Well, with a hat tip to ITV’s political editor Robert Peston for the inspiration, it’s impossible to think of Boris Johnson as being anything other than part of the family.
We'd all forgotten of course that @BorisJohnson is part Weeble https://t.co/vyGnmzs8u7
— Robert Peston (@Peston) July 13, 2016
The one caveat I’d make is that Johnson is obviously from the little known Teflon range, such is his seeming ability to wipe disaster off himself with very little effort.
He was much criticised for his post Brexit vote actions, which basically involved him not having much of a plan, writing a newspaper column which made no sense because he was apparently a bit tired, before finally dropping out of the race to become Conservative leader after Michael Gove betrayed him.
Not the greatest 19 days then, despite actually being on the winning side of the EU referendum.

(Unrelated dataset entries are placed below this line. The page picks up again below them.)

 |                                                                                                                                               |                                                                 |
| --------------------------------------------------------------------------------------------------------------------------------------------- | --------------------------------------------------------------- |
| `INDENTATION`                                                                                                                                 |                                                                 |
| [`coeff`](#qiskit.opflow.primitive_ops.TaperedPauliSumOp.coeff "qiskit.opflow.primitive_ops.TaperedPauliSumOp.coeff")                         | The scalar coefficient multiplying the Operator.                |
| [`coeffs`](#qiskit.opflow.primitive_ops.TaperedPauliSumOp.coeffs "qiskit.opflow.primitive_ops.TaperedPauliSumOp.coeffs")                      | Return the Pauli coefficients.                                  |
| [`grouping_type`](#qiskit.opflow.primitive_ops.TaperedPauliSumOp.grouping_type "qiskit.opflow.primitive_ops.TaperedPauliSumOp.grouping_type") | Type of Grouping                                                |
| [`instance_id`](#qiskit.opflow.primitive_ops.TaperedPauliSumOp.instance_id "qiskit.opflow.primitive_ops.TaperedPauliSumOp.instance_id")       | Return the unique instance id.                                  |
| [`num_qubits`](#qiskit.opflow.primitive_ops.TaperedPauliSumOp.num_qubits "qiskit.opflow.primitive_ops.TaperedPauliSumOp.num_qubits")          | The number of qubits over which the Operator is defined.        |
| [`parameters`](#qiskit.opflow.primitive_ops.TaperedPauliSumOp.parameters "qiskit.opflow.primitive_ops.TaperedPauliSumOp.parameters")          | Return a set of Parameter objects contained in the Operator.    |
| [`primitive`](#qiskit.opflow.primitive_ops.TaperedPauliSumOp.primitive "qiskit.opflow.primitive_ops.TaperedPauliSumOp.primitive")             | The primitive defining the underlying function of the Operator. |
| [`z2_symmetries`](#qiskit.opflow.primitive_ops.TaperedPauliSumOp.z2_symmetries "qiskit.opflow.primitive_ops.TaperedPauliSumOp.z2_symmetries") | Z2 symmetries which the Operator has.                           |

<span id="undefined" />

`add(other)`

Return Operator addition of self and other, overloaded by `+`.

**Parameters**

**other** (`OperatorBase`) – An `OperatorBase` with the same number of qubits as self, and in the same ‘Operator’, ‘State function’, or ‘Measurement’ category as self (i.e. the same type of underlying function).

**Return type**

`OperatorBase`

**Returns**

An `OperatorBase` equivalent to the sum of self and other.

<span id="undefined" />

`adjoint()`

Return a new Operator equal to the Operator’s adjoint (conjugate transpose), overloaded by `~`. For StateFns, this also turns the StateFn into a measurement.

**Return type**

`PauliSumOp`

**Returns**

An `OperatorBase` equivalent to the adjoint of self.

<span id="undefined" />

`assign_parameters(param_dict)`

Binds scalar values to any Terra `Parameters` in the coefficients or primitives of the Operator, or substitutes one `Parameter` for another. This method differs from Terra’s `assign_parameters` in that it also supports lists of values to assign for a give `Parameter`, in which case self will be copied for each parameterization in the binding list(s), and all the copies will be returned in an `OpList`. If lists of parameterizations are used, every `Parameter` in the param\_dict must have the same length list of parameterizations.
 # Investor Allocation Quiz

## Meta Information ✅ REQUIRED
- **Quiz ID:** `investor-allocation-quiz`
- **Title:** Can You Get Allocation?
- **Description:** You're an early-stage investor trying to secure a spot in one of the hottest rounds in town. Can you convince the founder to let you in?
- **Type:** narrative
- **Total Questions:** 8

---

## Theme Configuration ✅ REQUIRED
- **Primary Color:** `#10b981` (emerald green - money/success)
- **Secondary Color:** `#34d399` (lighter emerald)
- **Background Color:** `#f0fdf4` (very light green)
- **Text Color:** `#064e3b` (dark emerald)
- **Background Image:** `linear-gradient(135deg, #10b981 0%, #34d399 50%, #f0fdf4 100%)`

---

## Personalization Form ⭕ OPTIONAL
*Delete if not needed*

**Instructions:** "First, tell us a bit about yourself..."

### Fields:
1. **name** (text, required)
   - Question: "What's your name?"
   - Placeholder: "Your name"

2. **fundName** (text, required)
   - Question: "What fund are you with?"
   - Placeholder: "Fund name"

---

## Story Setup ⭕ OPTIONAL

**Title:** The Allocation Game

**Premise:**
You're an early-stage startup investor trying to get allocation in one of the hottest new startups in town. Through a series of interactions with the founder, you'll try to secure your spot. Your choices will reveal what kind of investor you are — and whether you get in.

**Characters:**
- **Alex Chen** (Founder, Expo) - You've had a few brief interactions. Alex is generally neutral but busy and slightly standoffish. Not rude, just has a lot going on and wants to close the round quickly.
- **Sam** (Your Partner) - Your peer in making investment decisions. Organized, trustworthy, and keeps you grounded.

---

That was, of course, until he was appointed Foreign Secretary by Theresa May, the new Prime Minister.
To be handed the keys to what is seen as one of the great offices of state after the disaster of the past few weeks is either courageous in the Yes, Minister sense or actually a sneaky way of May taking out someone who has been her foe as much as her friend.
Boris Johnson, the new foreign secretary, called Hillary Clinton, possible next US President, "like a sadistic nurse in a mental hospital"
— Sam Coates Times (@SamCoatesTimes) July 13, 2016
Johnson has made some, let’s say questionable, statements about many of the people he is about to be dealing with.
This appointment keeps him off the backbenches, where he could have proven a troublesome jester for May, but gives him enough political rope to potentially hang himself.
If hoping he takes himself down is the strategy then it is a dangerous one.
“Weebles wobble, but they don’t fall down.”